## Task to carry out
Go through the listing below and list every line with "stringhe".

BEGIN Data supplied

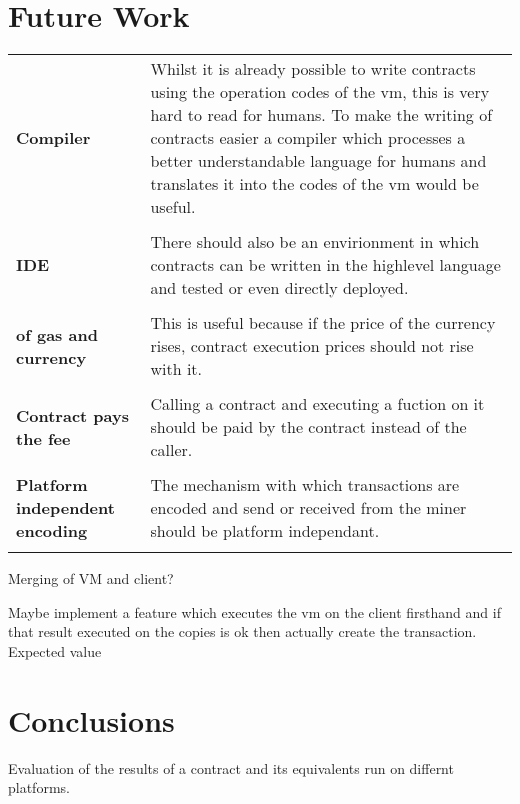 \section{Future Work}

\begin{tabular}[t]{ p{3cm} p{12.5cm}}
\raggedright
\textbf{Compiler} & 
Whilst it is already possible to write contracts using the operation codes of the vm, this is very hard to read for humans. To make the writing of contracts easier a compiler which processes a better understandable language for humans and translates it into the codes of the vm would be useful. \\ \\

\textbf{IDE} & 
There should also be an envirionment in which contracts can be written in the highlevel language and tested or even directly deployed. \\ \\

\raggedright
\textbf{of gas and currency} & 
This is useful because if the price of the currency rises, contract execution prices should not rise with it. \\ \\

\raggedright
\textbf{Contract pays the fee} & 
Calling a contract and executing a fuction on it should be paid by the contract instead of the caller. \\ \\

\raggedright
\textbf{Platform independent encoding} &
The mechanism with which transactions are encoded and send or received from the miner should be platform independant.\\ \\ 
\end{tabular}

Merging of VM and client?


Maybe implement a feature which executes the vm on the client firsthand and if that result executed on the copies is ok then actually create the transaction. Expected value


\section{Conclusions}
Evaluation of the results of a contract and its equivalents run on differnt platforms.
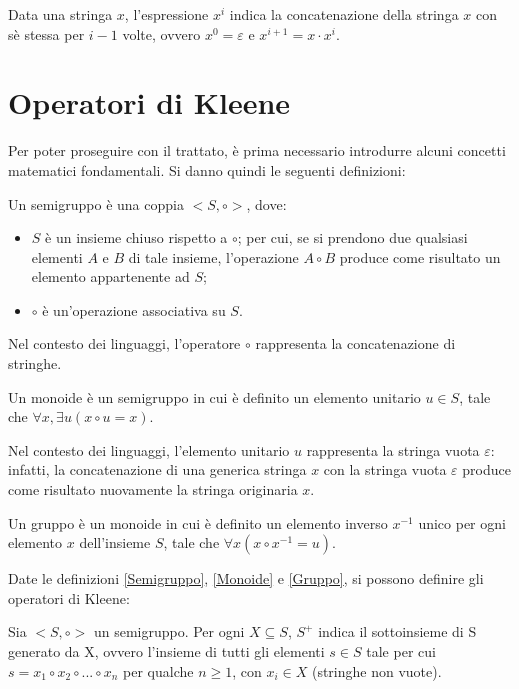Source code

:   Data una stringa \(x\), l'espressione \(x^i\) indica la concatenazione della stringa \(x\) con sè stessa per \(i-1\) volte, ovvero \(x^0 = \varepsilon\) e \(x^{i+1} = x\cdot x^{i}\).

  \section{Operatori di Kleene}
  Per poter proseguire con il trattato, è prima necessario introdurre alcuni concetti matematici fondamentali. Si danno quindi le seguenti definizioni:
  \begin{definition}[Semigruppo] \label{Semigruppo}
    Un semigruppo è una coppia \(<S, \circ >\), dove:
    \begin{itemize}
      \item \(S\) è un insieme chiuso rispetto a \(\circ\); per cui, se si prendono due qualsiasi elementi \(A\) e \(B\) di tale insieme, l'operazione \(A\circ B\) produce come risultato un elemento appartenente ad \(S\);
      \item \(\circ\) è un'operazione associativa su \(S\).
    \end{itemize}
  \end{definition}

  Nel contesto dei linguaggi, l'operatore \(\circ\) rappresenta la concatenazione di stringhe.
  
  \begin{definition}[Monoide] \label{Monoide}
    Un monoide è un semigruppo in cui è definito un elemento unitario \(u\in S\), tale che \(\forall x, \exists u(x\circ u = x)\).
  \end{definition}

  Nel contesto dei linguaggi, l'elemento unitario \(u\) rappresenta la stringa vuota \(\varepsilon\): infatti, la concatenazione di una generica stringa \(x\) con la stringa vuota \(\varepsilon\) produce come risultato nuovamente la stringa originaria \(x\). 

  \begin{definition}[Gruppo] \label{Gruppo}
    Un gruppo è un monoide in cui è definito un elemento inverso \(x^{-1}\) unico per ogni elemento \(x\) dell'insieme \(S\), tale che \(\forall x(x\circ x^{-1} = u)\).
  \end{definition}

  Date le definizioni \ref{Semigruppo}, \ref{Monoide} e \ref{Gruppo}, si possono definire gli operatori di Kleene:

  \begin{definition} 
    Sia \(<S, \circ>\) un semigruppo. Per ogni \(X\subseteq S\), \(S^+\) indica il sottoinsieme di S generato da X, ovvero l'insieme di tutti gli elementi \(s\in S\) tale per cui \(s=x_1\circ x_2\circ...\circ x_n\) per qualche \(n\geq 1\), con \(x_i\in X\) (stringhe non vuote).
  \end{definition}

END Data supplied

## Task result
  Nel contesto dei linguaggi, l'operatore \(\circ\) rappresenta la concatenazione di stringhe.
    Sia \(<S, \circ>\) un semigruppo. Per ogni \(X\subseteq S\), \(S^+\) indica il sottoinsieme di S generato da X, ovvero l'insieme di tutti gli elementi \(s\in S\) tale per cui \(s=x_1\circ x_2\circ...\circ x_n\) per qualche \(n\geq 1\), con \(x_i\in X\) (stringhe non vuote).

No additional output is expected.